Compétence "universelle" de la justice française pour les crimes les plus graves
Les plaintes avec constitution de partie civile permettent quasi-automatiquement d'obtenir l'ouverture d'une information judiciaire et la désignation d'un juge d'instruction pour mener les investigations. En vertu de sa "compétence universelle" pour les crimes les plus graves, la justice française a la possibilité de poursuivre et condamner les auteurs et complices de ces crimes lorsqu'ils se trouvent sur le territoire français. Lors de sa visite en France, le 21 novembre 2018, Mohammed ben Zayed s'était entretenu de la situation au Moyen-Orient avec le président Emmanuel Macron, notamment sur le conflit au Yémen, où Abou Dhabi est engagé dans une coalition au côté de l'Arabie saoudite contre les rebelles Houthis, qui occupent la capitale Sanaa depuis 2014.

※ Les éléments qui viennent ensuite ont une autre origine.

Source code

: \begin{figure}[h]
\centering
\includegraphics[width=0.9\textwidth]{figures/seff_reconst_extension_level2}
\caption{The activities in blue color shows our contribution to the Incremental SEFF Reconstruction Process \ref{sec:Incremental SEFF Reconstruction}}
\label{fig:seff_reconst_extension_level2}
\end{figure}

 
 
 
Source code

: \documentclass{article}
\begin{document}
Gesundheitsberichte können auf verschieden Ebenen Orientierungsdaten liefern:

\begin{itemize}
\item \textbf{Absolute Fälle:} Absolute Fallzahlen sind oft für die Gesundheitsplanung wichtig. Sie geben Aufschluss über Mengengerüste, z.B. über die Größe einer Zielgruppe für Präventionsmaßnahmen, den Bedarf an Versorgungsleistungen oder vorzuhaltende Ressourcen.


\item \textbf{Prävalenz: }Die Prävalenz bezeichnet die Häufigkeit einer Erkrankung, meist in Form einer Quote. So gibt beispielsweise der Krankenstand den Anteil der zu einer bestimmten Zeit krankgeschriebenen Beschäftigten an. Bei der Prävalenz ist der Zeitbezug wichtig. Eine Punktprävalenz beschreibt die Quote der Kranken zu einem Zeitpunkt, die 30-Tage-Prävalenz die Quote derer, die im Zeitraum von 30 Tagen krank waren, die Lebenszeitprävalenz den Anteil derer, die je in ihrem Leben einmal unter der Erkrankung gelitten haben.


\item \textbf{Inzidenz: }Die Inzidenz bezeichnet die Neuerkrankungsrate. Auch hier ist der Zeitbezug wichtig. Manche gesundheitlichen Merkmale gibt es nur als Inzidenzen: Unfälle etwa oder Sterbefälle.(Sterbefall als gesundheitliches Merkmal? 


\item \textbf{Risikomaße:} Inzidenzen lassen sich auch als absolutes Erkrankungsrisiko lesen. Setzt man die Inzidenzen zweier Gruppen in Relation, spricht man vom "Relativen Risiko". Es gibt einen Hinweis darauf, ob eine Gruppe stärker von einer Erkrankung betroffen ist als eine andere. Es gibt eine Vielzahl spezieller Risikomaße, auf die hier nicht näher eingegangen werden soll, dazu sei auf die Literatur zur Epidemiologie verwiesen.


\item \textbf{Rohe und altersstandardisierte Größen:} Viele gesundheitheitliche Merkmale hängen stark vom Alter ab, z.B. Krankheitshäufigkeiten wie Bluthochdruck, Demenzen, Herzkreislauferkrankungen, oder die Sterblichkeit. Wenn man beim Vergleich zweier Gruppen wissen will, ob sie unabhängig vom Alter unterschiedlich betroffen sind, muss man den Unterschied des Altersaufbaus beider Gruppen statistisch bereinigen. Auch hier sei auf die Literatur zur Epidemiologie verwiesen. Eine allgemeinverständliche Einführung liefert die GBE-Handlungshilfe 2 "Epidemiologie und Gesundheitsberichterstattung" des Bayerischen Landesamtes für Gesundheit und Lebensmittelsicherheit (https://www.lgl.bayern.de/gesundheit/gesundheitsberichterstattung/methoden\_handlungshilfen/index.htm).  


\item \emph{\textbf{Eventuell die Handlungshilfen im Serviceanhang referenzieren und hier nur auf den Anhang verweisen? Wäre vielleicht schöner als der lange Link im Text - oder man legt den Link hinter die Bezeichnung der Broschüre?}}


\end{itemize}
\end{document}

"Mes clients se réjouissent de cette ouverture d'information et fondent de grands espoirs sur la justice française", a réagi Me Joseph Breham, qui défend six Yéménites qui avaient déposé la plainte avec constitution de partie civile auprès du doyen des juges d'instruction du pôle crimes contre l'humanité du tribunal de Paris. Ils y dénonçaient des actes de torture commis dans les centres de détention contrôlés par les forces armées des Emirats arabes unis.
MBZ est "susceptible d'avoir fourni les moyens et les instructions pour la réalisation de ces infractions"
Mohammed ben Zayed étant le commandant suprême des forces armées des Emirats arabes unis, il est "susceptible d'avoir fourni les moyens et les instructions pour la réalisation de ces infractions", soulignait la plainte.
La guerre au Yémen a fait des dizaines de milliers de morts, pour la plupart des civils. En juillet 2019, les Emirats arabes unis, le principal allié de l'Arabie saoudite, ont décidé d'y réduire leur présence militaire.